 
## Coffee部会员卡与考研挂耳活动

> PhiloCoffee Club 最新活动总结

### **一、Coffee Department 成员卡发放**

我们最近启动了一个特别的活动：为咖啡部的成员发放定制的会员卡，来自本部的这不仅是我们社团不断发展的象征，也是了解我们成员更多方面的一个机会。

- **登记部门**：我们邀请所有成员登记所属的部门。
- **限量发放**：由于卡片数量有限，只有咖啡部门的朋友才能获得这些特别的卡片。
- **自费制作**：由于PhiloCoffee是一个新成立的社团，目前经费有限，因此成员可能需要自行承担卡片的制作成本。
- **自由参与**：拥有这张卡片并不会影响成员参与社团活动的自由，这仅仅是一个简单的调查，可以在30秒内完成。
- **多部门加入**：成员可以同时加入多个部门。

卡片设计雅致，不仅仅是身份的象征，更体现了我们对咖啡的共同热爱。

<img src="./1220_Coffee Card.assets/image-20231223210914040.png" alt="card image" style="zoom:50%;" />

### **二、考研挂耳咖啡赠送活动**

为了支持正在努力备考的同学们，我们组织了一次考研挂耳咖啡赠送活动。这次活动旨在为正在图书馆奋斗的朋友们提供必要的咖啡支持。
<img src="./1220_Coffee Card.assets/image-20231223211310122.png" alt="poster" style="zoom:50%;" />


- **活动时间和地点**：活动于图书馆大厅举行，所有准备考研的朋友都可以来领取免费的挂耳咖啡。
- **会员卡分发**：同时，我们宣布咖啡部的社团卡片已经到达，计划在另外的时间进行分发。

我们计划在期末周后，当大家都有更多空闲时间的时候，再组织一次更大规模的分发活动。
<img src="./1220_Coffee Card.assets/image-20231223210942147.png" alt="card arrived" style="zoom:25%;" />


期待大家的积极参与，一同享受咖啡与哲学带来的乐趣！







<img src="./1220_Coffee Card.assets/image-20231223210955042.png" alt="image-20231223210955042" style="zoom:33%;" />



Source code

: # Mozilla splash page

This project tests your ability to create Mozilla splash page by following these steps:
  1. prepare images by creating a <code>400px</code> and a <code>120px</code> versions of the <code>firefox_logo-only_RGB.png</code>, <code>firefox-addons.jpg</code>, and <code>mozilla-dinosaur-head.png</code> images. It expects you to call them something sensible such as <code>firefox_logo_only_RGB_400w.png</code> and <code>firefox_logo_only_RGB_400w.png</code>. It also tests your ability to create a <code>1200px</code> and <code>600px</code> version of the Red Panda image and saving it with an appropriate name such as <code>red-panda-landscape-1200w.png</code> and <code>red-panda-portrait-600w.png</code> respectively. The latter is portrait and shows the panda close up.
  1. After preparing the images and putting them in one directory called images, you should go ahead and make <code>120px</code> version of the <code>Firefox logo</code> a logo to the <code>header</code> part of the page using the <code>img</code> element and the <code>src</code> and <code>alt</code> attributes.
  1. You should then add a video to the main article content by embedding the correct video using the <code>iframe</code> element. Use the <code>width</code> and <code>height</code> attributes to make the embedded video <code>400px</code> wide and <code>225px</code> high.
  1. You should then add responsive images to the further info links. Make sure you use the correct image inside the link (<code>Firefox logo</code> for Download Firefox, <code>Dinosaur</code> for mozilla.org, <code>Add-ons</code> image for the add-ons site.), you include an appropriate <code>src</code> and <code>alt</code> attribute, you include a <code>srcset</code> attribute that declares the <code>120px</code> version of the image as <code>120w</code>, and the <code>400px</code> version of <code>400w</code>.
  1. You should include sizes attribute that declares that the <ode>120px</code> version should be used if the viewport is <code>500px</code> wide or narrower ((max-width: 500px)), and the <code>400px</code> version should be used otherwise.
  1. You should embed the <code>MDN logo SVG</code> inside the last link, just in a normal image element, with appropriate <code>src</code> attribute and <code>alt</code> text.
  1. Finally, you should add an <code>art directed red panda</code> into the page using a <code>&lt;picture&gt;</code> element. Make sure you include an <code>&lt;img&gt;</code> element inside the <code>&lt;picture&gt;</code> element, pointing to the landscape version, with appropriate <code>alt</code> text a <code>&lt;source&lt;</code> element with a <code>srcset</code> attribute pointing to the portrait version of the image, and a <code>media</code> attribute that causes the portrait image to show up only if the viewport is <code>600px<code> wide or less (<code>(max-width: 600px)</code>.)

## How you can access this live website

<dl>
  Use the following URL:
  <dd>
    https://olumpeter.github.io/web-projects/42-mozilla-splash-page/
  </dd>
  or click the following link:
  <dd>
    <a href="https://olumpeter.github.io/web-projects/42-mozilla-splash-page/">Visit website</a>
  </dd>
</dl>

-- -- --

__PROBLEM TO SOLVE__:
Only an exact copy of the entries above will do.

__ANSWER FOR THE TASK__:
## Coffee部会员卡与考研挂耳活动

> PhiloCoffee Club 最新活动总结

### **一、Coffee Department 成员卡发放**

我们最近启动了一个特别的活动：为咖啡部的成员发放定制的会员卡，来自本部的这不仅是我们社团不断发展的象征，也是了解我们成员更多方面的一个机会。

- **登记部门**：我们邀请所有成员登记所属的部门。
- **限量发放**：由于卡片数量有限，只有咖啡部门的朋友才能获得这些特别的卡片。
- **自费制作**：由于PhiloCoffee是一个新成立的社团，目前经费有限，因此成员可能需要自行承担卡片的制作成本。
- **自由参与**：拥有这张卡片并不会影响成员参与社团活动的自由，这仅仅是一个简单的调查，可以在30秒内完成。
- **多部门加入**：成员可以同时加入多个部门。

卡片设计雅致，不仅仅是身份的象征，更体现了我们对咖啡的共同热爱。

<img src="./1220_Coffee Card.assets/image-20231223210914040.png" alt="card image" style="zoom:50%;" />

### **二、考研挂耳咖啡赠送活动**

为了支持正在努力备考的同学们，我们组织了一次考研挂耳咖啡赠送活动。这次活动旨在为正在图书馆奋斗的朋友们提供必要的咖啡支持。
<img src="./1220_Coffee Card.assets/image-20231223211310122.png" alt="poster" style="zoom:50%;" />


- **活动时间和地点**：活动于图书馆大厅举行，所有准备考研的朋友都可以来领取免费的挂耳咖啡。
- **会员卡分发**：同时，我们宣布咖啡部的社团卡片已经到达，计划在另外的时间进行分发。

我们计划在期末周后，当大家都有更多空闲时间的时候，再组织一次更大规模的分发活动。
<img src="./1220_Coffee Card.assets/image-20231223210942147.png" alt="card arrived" style="zoom:25%;" />


期待大家的积极参与，一同享受咖啡与哲学带来的乐趣！







<img src="./1220_Coffee Card.assets/image-20231223210955042.png" alt="image-20231223210955042" style="zoom:33%;" />



Source code

: # Mozilla splash page

This project tests your ability to create Mozilla splash page by following these steps:
  1. prepare images by creating a <code>400px</code> and a <code>120px</code> versions of the <code>firefox_logo-only_RGB.png</code>, <code>firefox-addons.jpg</code>, and <code>mozilla-dinosaur-head.png</code> images. It expects you to call them something sensible such as <code>firefox_logo_only_RGB_400w.png</code> and <code>firefox_logo_only_RGB_400w.png</code>. It also tests your ability to create a <code>1200px</code> and <code>600px</code> version of the Red Panda image and saving it with an appropriate name such as <code>red-panda-landscape-1200w.png</code> and <code>red-panda-portrait-600w.png</code> respectively. The latter is portrait and shows the panda close up.
  1. After preparing the images and putting them in one directory called images, you should go ahead and make <code>120px</code> version of the <code>Firefox logo</code> a logo to the <code>header</code> part of the page using the <code>img</code> element and the <code>src</code> and <code>alt</code> attributes.
  1. You should then add a video to the main article content by embedding the correct video using the <code>iframe</code> element. Use the <code>width</code> and <code>height</code> attributes to make the embedded video <code>400px</code> wide and <code>225px</code> high.
  1. You should then add responsive images to the further info links. Make sure you use the correct image inside the link (<code>Firefox logo</code> for Download Firefox, <code>Dinosaur</code> for mozilla.org, <code>Add-ons</code> image for the add-ons site.), you include an appropriate <code>src</code> and <code>alt</code> attribute, you include a <code>srcset</code> attribute that declares the <code>120px</code> version of the image as <code>120w</code>, and the <code>400px</code> version of <code>400w</code>.
  1. You should include sizes attribute that declares that the <ode>120px</code> version should be used if the viewport is <code>500px</code> wide or narrower ((max-width: 500px)), and the <code>400px</code> version should be used otherwise.
  1. You should embed the <code>MDN logo SVG</code> inside the last link, just in a normal image element, with appropriate <code>src</code> attribute and <code>alt</code> text.
  1. Finally, you should add an <code>art directed red panda</code> into the page using a <code>&lt;picture&gt;</code> element. Make sure you include an <code>&lt;img&gt;</code> element inside the <code>&lt;picture&gt;</code> element, pointing to the landscape version, with appropriate <code>alt</code> text a <code>&lt;source&lt;</code> element with a <code>srcset</code> attribute pointing to the portrait version of the image, and a <code>media</code> attribute that causes the portrait image to show up only if the viewport is <code>600px<code> wide or less (<code>(max-width: 600px)</code>.)

## How you can access this live website

<dl>
  Use the following URL:
  <dd>
    https://olumpeter.github.io/web-projects/42-mozilla-splash-page/
  </dd>
  or click the following link:
  <dd>
    <a href="https://olumpeter.github.io/web-projects/42-mozilla-splash-page/">Visit website</a>
  </dd>
</dl>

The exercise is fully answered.